[Stored data]
■ ■ ■ ■
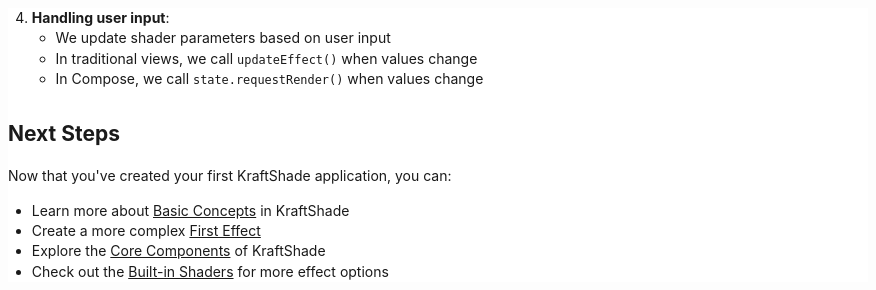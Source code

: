 4. **Handling user input**:
   - We update shader parameters based on user input
   - In traditional views, we call `updateEffect()` when values change
   - In Compose, we call `state.requestRender()` when values change

## Next Steps

Now that you've created your first KraftShade application, you can:

- Learn more about [Basic Concepts](./basic-concepts) in KraftShade
- Create a more complex [First Effect](./first-effect)
- Explore the [Core Components](../core-components) of KraftShade
- Check out the [Built-in Shaders](../built-in-shaders) for more effect options

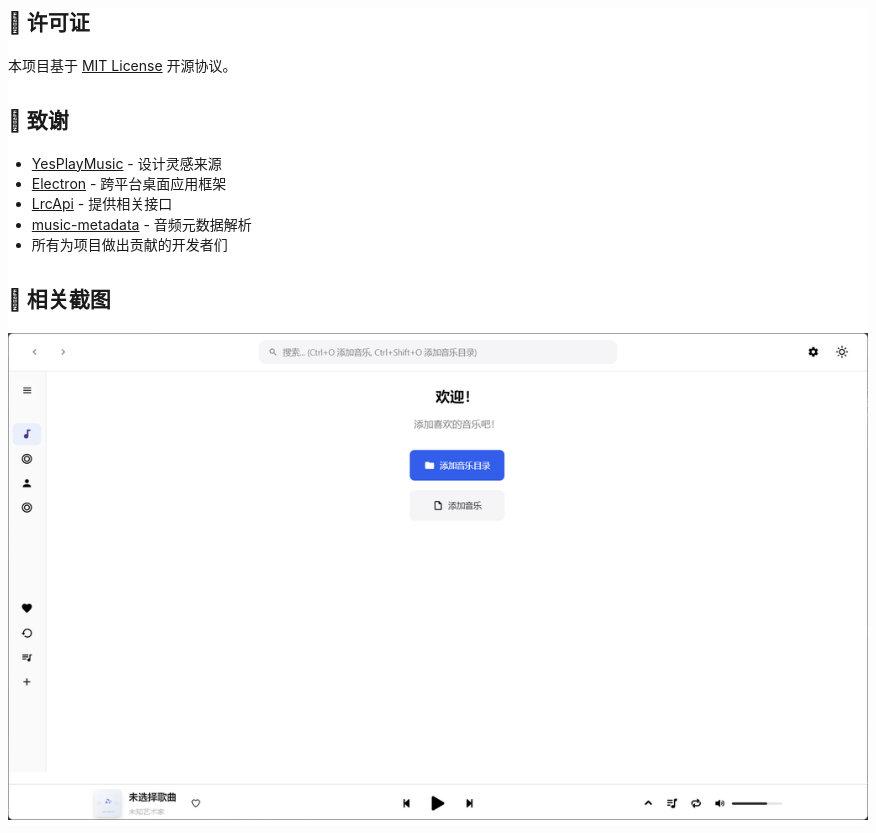 ## 📄 许可证

本项目基于 [MIT License](LICENSE) 开源协议。

## 🙏 致谢

- [YesPlayMusic](https://github.com/qier222/YesPlayMusic) - 设计灵感来源
- [Electron](https://electronjs.org/) - 跨平台桌面应用框架
- [LrcApi](https://github.com/HisAtri/LrcApi) - 提供相关接口
- [music-metadata](https://github.com/borewit/music-metadata) - 音频元数据解析
- 所有为项目做出贡献的开发者们

## 📌 相关截图

![MusicBox 应用截图](docs/images/1.png)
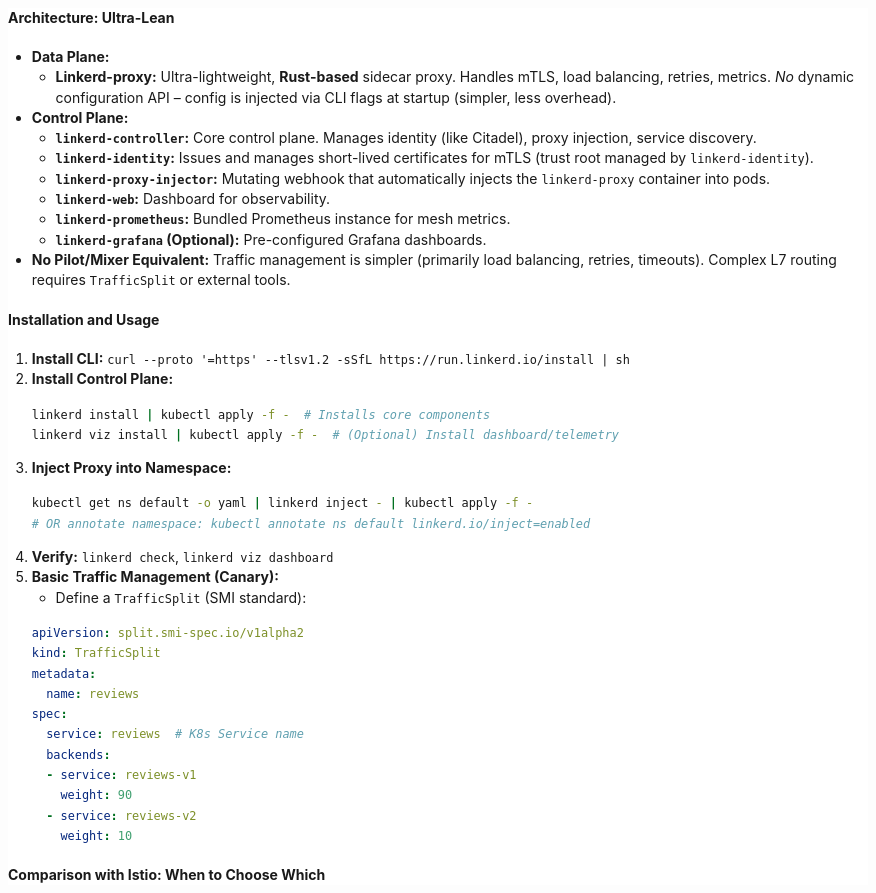 #### **Architecture: Ultra-Lean**
*   **Data Plane:**
    *   **Linkerd-proxy:** Ultra-lightweight, **Rust-based** sidecar proxy. Handles mTLS, load balancing, retries, metrics. *No* dynamic configuration API – config is injected via CLI flags at startup (simpler, less overhead).
*   **Control Plane:**
    *   **`linkerd-controller`:** Core control plane. Manages identity (like Citadel), proxy injection, service discovery.
    *   **`linkerd-identity`:** Issues and manages short-lived certificates for mTLS (trust root managed by `linkerd-identity`).
    *   **`linkerd-proxy-injector`:** Mutating webhook that automatically injects the `linkerd-proxy` container into pods.
    *   **`linkerd-web`:** Dashboard for observability.
    *   **`linkerd-prometheus`:** Bundled Prometheus instance for mesh metrics.
    *   **`linkerd-grafana` (Optional):** Pre-configured Grafana dashboards.
*   **No Pilot/Mixer Equivalent:** Traffic management is simpler (primarily load balancing, retries, timeouts). Complex L7 routing requires `TrafficSplit` or external tools.

#### **Installation and Usage**
1.  **Install CLI:** `curl --proto '=https' --tlsv1.2 -sSfL https://run.linkerd.io/install | sh`
2.  **Install Control Plane:**
    ```bash
    linkerd install | kubectl apply -f -  # Installs core components
    linkerd viz install | kubectl apply -f -  # (Optional) Install dashboard/telemetry
    ```
3.  **Inject Proxy into Namespace:**
    ```bash
    kubectl get ns default -o yaml | linkerd inject - | kubectl apply -f -
    # OR annotate namespace: kubectl annotate ns default linkerd.io/inject=enabled
    ```
4.  **Verify:** `linkerd check`, `linkerd viz dashboard`
5.  **Basic Traffic Management (Canary):**
    *   Define a `TrafficSplit` (SMI standard):
    ```yaml
    apiVersion: split.smi-spec.io/v1alpha2
    kind: TrafficSplit
    metadata:
      name: reviews
    spec:
      service: reviews  # K8s Service name
      backends:
      - service: reviews-v1
        weight: 90
      - service: reviews-v2
        weight: 10
    ```

#### **Comparison with Istio: When to Choose Which**

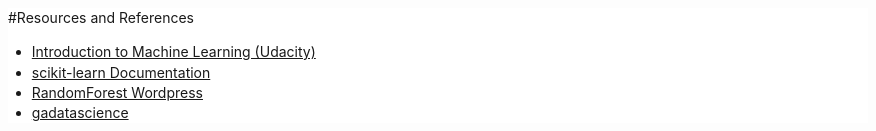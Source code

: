 

#Resources and References

- [Introduction to Machine Learning (Udacity)](https://www.udacity.com/course/viewer#!/c-ud120-nd)
- [scikit-learn Documentation](http://scikit-learn.org/stable/documentation.html)
- [RandomForest Wordpress](https://randomforests.wordpress.com/2014/02/02/basics-of-k-fold-cross-validation-and-gridsearchcv-in-scikit-learn/)
- [gadatascience](http://www.gadatascience.com/modeling/logistic.html)


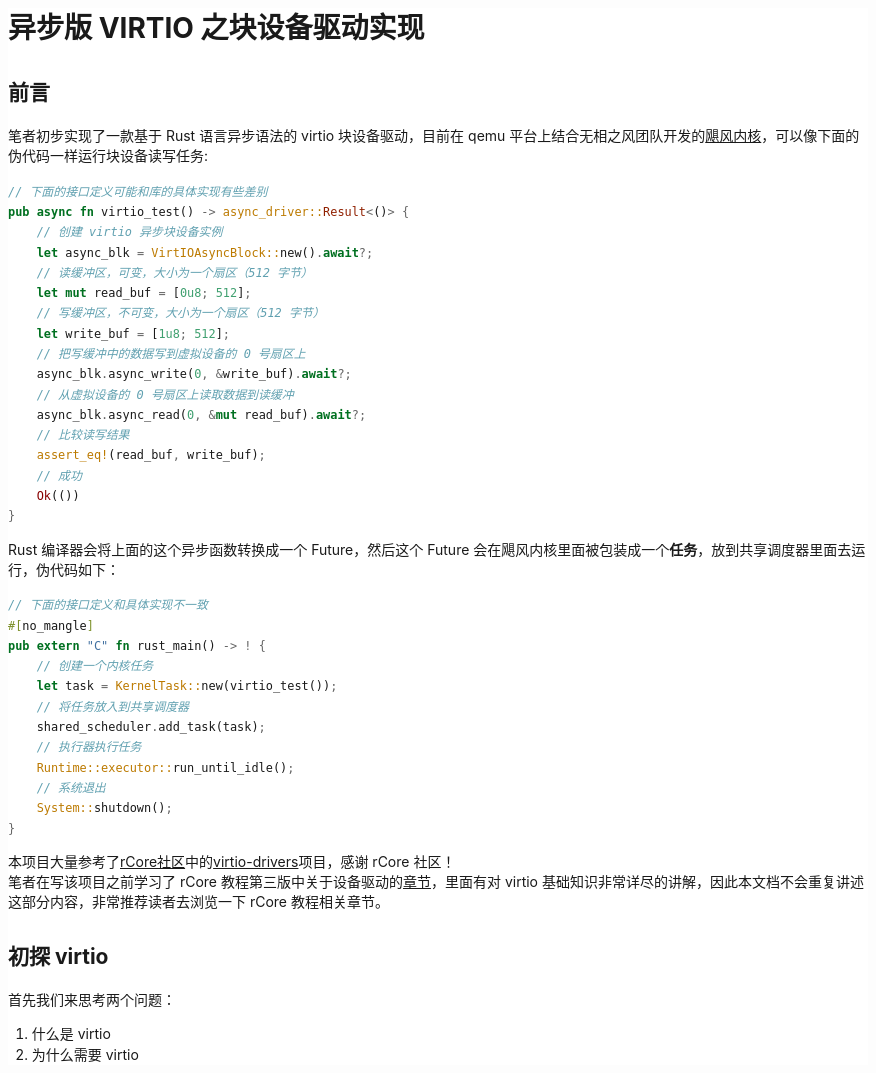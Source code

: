 # 异步版 VIRTIO 之块设备驱动实现

## 前言
笔者初步实现了一款基于 Rust 语言异步语法的 virtio 块设备驱动，目前在 qemu 平台上结合无相之风团队开发的[飓风内核](https://github.com/HUST-OS/tornado-os)，可以像下面的伪代码一样运行块设备读写任务:  
```Rust
// 下面的接口定义可能和库的具体实现有些差别
pub async fn virtio_test() -> async_driver::Result<()> {
    // 创建 virtio 异步块设备实例
    let async_blk = VirtIOAsyncBlock::new().await?;
    // 读缓冲区，可变，大小为一个扇区（512 字节）
    let mut read_buf = [0u8; 512];
    // 写缓冲区，不可变，大小为一个扇区（512 字节）
    let write_buf = [1u8; 512];
    // 把写缓冲中的数据写到虚拟设备的 0 号扇区上
    async_blk.async_write(0, &write_buf).await?;
    // 从虚拟设备的 0 号扇区上读取数据到读缓冲
    async_blk.async_read(0, &mut read_buf).await?;
    // 比较读写结果
    assert_eq!(read_buf, write_buf);
    // 成功
    Ok(())
}
```

Rust 编译器会将上面的这个异步函数转换成一个 Future，然后这个 Future 会在飓风内核里面被包装成一个**任务**，放到共享调度器里面去运行，伪代码如下：  
```Rust
// 下面的接口定义和具体实现不一致
#[no_mangle]
pub extern "C" fn rust_main() -> ! {
    // 创建一个内核任务
    let task = KernelTask::new(virtio_test());
    // 将任务放入到共享调度器
    shared_scheduler.add_task(task);
    // 执行器执行任务
    Runtime::executor::run_until_idle();
    // 系统退出
    System::shutdown();
}
```
本项目大量参考了[rCore社区](https://github.com/rcore-os)中的[virtio-drivers](https://github.com/rcore-os/virtio-drivers)项目，感谢 rCore 社区！  
笔者在写该项目之前学习了 rCore 教程第三版中关于设备驱动的[章节](https://rcore-os.github.io/rCore-Tutorial-Book-v3/chapter8/2device-driver-2.html)，里面有对 virtio 基础知识非常详尽的讲解，因此本文档不会重复讲述这部分内容，非常推荐读者去浏览一下 rCore 教程相关章节。  

## 初探 virtio
首先我们来思考两个问题：  

1. 什么是 virtio
2. 为什么需要 virtio
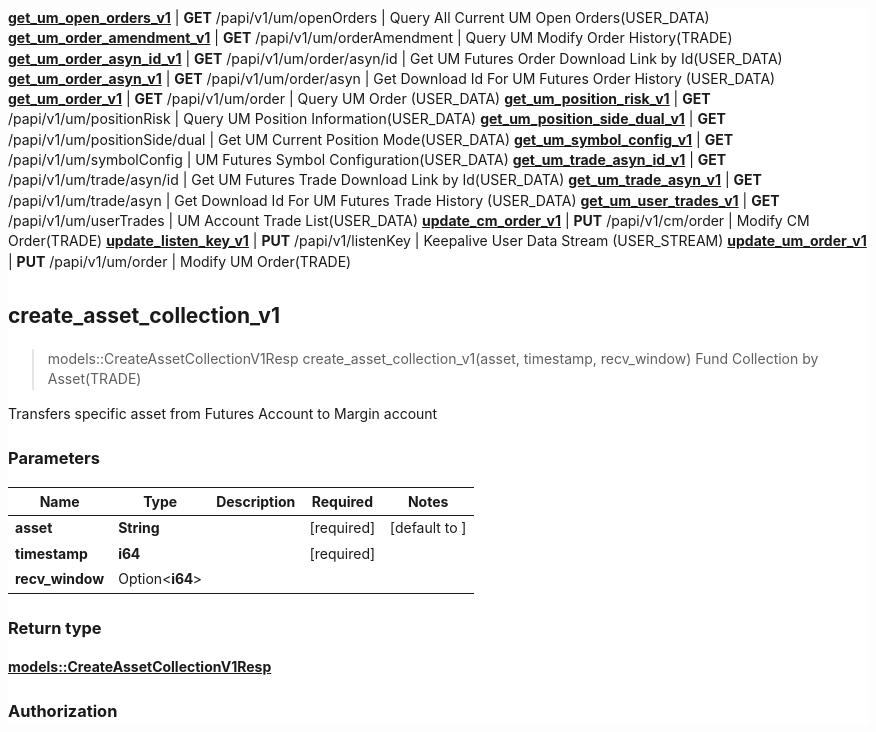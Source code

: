 [**get_um_open_orders_v1**](PortfolioMarginApi.md#get_um_open_orders_v1) | **GET** /papi/v1/um/openOrders | Query All Current UM Open Orders(USER_DATA)
[**get_um_order_amendment_v1**](PortfolioMarginApi.md#get_um_order_amendment_v1) | **GET** /papi/v1/um/orderAmendment | Query UM Modify Order History(TRADE)
[**get_um_order_asyn_id_v1**](PortfolioMarginApi.md#get_um_order_asyn_id_v1) | **GET** /papi/v1/um/order/asyn/id | Get UM Futures Order Download Link by Id(USER_DATA)
[**get_um_order_asyn_v1**](PortfolioMarginApi.md#get_um_order_asyn_v1) | **GET** /papi/v1/um/order/asyn | Get Download Id For UM Futures Order History (USER_DATA)
[**get_um_order_v1**](PortfolioMarginApi.md#get_um_order_v1) | **GET** /papi/v1/um/order | Query UM Order (USER_DATA)
[**get_um_position_risk_v1**](PortfolioMarginApi.md#get_um_position_risk_v1) | **GET** /papi/v1/um/positionRisk | Query UM Position Information(USER_DATA)
[**get_um_position_side_dual_v1**](PortfolioMarginApi.md#get_um_position_side_dual_v1) | **GET** /papi/v1/um/positionSide/dual | Get UM Current Position Mode(USER_DATA)
[**get_um_symbol_config_v1**](PortfolioMarginApi.md#get_um_symbol_config_v1) | **GET** /papi/v1/um/symbolConfig | UM Futures Symbol Configuration(USER_DATA)
[**get_um_trade_asyn_id_v1**](PortfolioMarginApi.md#get_um_trade_asyn_id_v1) | **GET** /papi/v1/um/trade/asyn/id | Get UM Futures Trade Download Link by Id(USER_DATA)
[**get_um_trade_asyn_v1**](PortfolioMarginApi.md#get_um_trade_asyn_v1) | **GET** /papi/v1/um/trade/asyn | Get Download Id For UM Futures Trade History (USER_DATA)
[**get_um_user_trades_v1**](PortfolioMarginApi.md#get_um_user_trades_v1) | **GET** /papi/v1/um/userTrades | UM Account Trade List(USER_DATA)
[**update_cm_order_v1**](PortfolioMarginApi.md#update_cm_order_v1) | **PUT** /papi/v1/cm/order | Modify CM Order(TRADE)
[**update_listen_key_v1**](PortfolioMarginApi.md#update_listen_key_v1) | **PUT** /papi/v1/listenKey | Keepalive User Data Stream (USER_STREAM)
[**update_um_order_v1**](PortfolioMarginApi.md#update_um_order_v1) | **PUT** /papi/v1/um/order | Modify UM Order(TRADE)



## create_asset_collection_v1

> models::CreateAssetCollectionV1Resp create_asset_collection_v1(asset, timestamp, recv_window)
Fund Collection by Asset(TRADE)

Transfers specific asset from Futures Account to Margin account

### Parameters


Name | Type | Description  | Required | Notes
------------- | ------------- | ------------- | ------------- | -------------
**asset** | **String** |  | [required] |[default to ]
**timestamp** | **i64** |  | [required] |
**recv_window** | Option<**i64**> |  |  |

### Return type

[**models::CreateAssetCollectionV1Resp**](CreateAssetCollectionV1Resp.md)

### Authorization
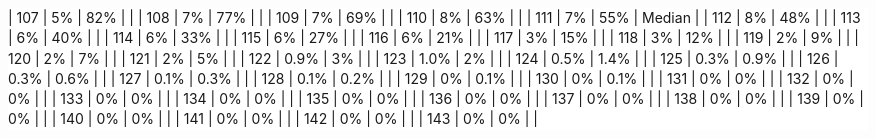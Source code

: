 | 107 | 5% | 82% |  |
| 108 | 7% | 77% |  |
| 109 | 7% | 69% |  |
| 110 | 8% | 63% |  |
| 111 | 7% | 55% | Median |
| 112 | 8% | 48% |  |
| 113 | 6% | 40% |  |
| 114 | 6% | 33% |  |
| 115 | 6% | 27% |  |
| 116 | 6% | 21% |  |
| 117 | 3% | 15% |  |
| 118 | 3% | 12% |  |
| 119 | 2% | 9% |  |
| 120 | 2% | 7% |  |
| 121 | 2% | 5% |  |
| 122 | 0.9% | 3% |  |
| 123 | 1.0% | 2% |  |
| 124 | 0.5% | 1.4% |  |
| 125 | 0.3% | 0.9% |  |
| 126 | 0.3% | 0.6% |  |
| 127 | 0.1% | 0.3% |  |
| 128 | 0.1% | 0.2% |  |
| 129 | 0% | 0.1% |  |
| 130 | 0% | 0.1% |  |
| 131 | 0% | 0% |  |
| 132 | 0% | 0% |  |
| 133 | 0% | 0% |  |
| 134 | 0% | 0% |  |
| 135 | 0% | 0% |  |
| 136 | 0% | 0% |  |
| 137 | 0% | 0% |  |
| 138 | 0% | 0% |  |
| 139 | 0% | 0% |  |
| 140 | 0% | 0% |  |
| 141 | 0% | 0% |  |
| 142 | 0% | 0% |  |
| 143 | 0% | 0% |  |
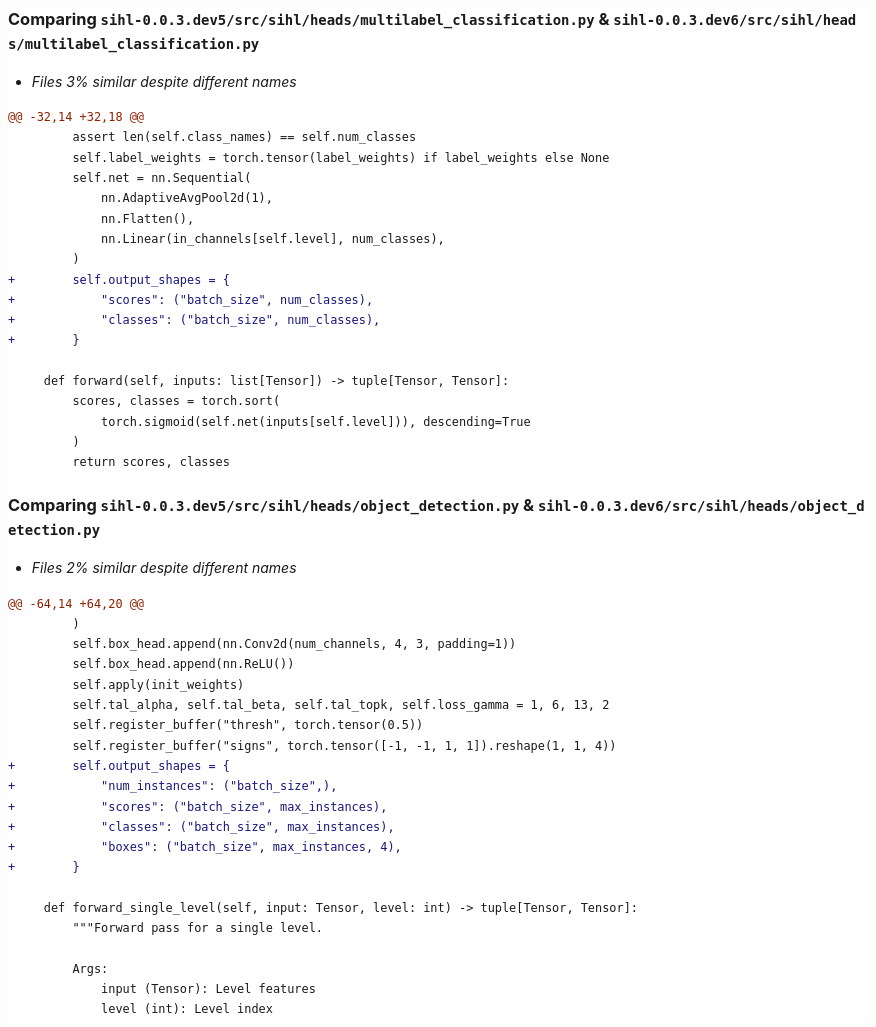 ### Comparing `sihl-0.0.3.dev5/src/sihl/heads/multilabel_classification.py` & `sihl-0.0.3.dev6/src/sihl/heads/multilabel_classification.py`

 * *Files 3% similar despite different names*

```diff
@@ -32,14 +32,18 @@
         assert len(self.class_names) == self.num_classes
         self.label_weights = torch.tensor(label_weights) if label_weights else None
         self.net = nn.Sequential(
             nn.AdaptiveAvgPool2d(1),
             nn.Flatten(),
             nn.Linear(in_channels[self.level], num_classes),
         )
+        self.output_shapes = {
+            "scores": ("batch_size", num_classes),
+            "classes": ("batch_size", num_classes),
+        }
 
     def forward(self, inputs: list[Tensor]) -> tuple[Tensor, Tensor]:
         scores, classes = torch.sort(
             torch.sigmoid(self.net(inputs[self.level])), descending=True
         )
         return scores, classes
```

### Comparing `sihl-0.0.3.dev5/src/sihl/heads/object_detection.py` & `sihl-0.0.3.dev6/src/sihl/heads/object_detection.py`

 * *Files 2% similar despite different names*

```diff
@@ -64,14 +64,20 @@
         )
         self.box_head.append(nn.Conv2d(num_channels, 4, 3, padding=1))
         self.box_head.append(nn.ReLU())
         self.apply(init_weights)
         self.tal_alpha, self.tal_beta, self.tal_topk, self.loss_gamma = 1, 6, 13, 2
         self.register_buffer("thresh", torch.tensor(0.5))
         self.register_buffer("signs", torch.tensor([-1, -1, 1, 1]).reshape(1, 1, 4))
+        self.output_shapes = {
+            "num_instances": ("batch_size",),
+            "scores": ("batch_size", max_instances),
+            "classes": ("batch_size", max_instances),
+            "boxes": ("batch_size", max_instances, 4),
+        }
 
     def forward_single_level(self, input: Tensor, level: int) -> tuple[Tensor, Tensor]:
         """Forward pass for a single level.
 
         Args:
             input (Tensor): Level features
             level (int): Level index
```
■ ■ ■ ■
> What to do
Could you reproduce exactly, and only, the lines from the start of the records through the line containing "Dashboard for observability.", leaving out the pictures?

> Completed task
Source code

: 4. **Handling user input**:
   - We update shader parameters based on user input
   - In traditional views, we call `updateEffect()` when values change
   - In Compose, we call `state.requestRender()` when values change

## Next Steps

Now that you've created your first KraftShade application, you can:

- Learn more about [Basic Concepts](./basic-concepts) in KraftShade
- Create a more complex [First Effect](./first-effect)
- Explore the [Core Components](../core-components) of KraftShade
- Check out the [Built-in Shaders](../built-in-shaders) for more effect options

 ## 📄 许可证

本项目基于 [MIT License](LICENSE) 开源协议。

## 🙏 致谢

- [YesPlayMusic](https://github.com/qier222/YesPlayMusic) - 设计灵感来源
- [Electron](https://electronjs.org/) - 跨平台桌面应用框架
- [LrcApi](https://github.com/HisAtri/LrcApi) - 提供相关接口
- [music-metadata](https://github.com/borewit/music-metadata) - 音频元数据解析
- 所有为项目做出贡献的开发者们

## 📌 相关截图

![MusicBox 应用截图](docs/images/1.png)
 #### **Architecture: Ultra-Lean**
*   **Data Plane:**
    *   **Linkerd-proxy:** Ultra-lightweight, **Rust-based** sidecar proxy. Handles mTLS, load balancing, retries, metrics. *No* dynamic configuration API – config is injected via CLI flags at startup (simpler, less overhead).
*   **Control Plane:**
    *   **`linkerd-controller`:** Core control plane. Manages identity (like Citadel), proxy injection, service discovery.
    *   **`linkerd-identity`:** Issues and manages short-lived certificates for mTLS (trust root managed by `linkerd-identity`).
    *   **`linkerd-proxy-injector`:** Mutating webhook that automatically injects the `linkerd-proxy` container into pods.
    *   **`linkerd-web`:** Dashboard for observability.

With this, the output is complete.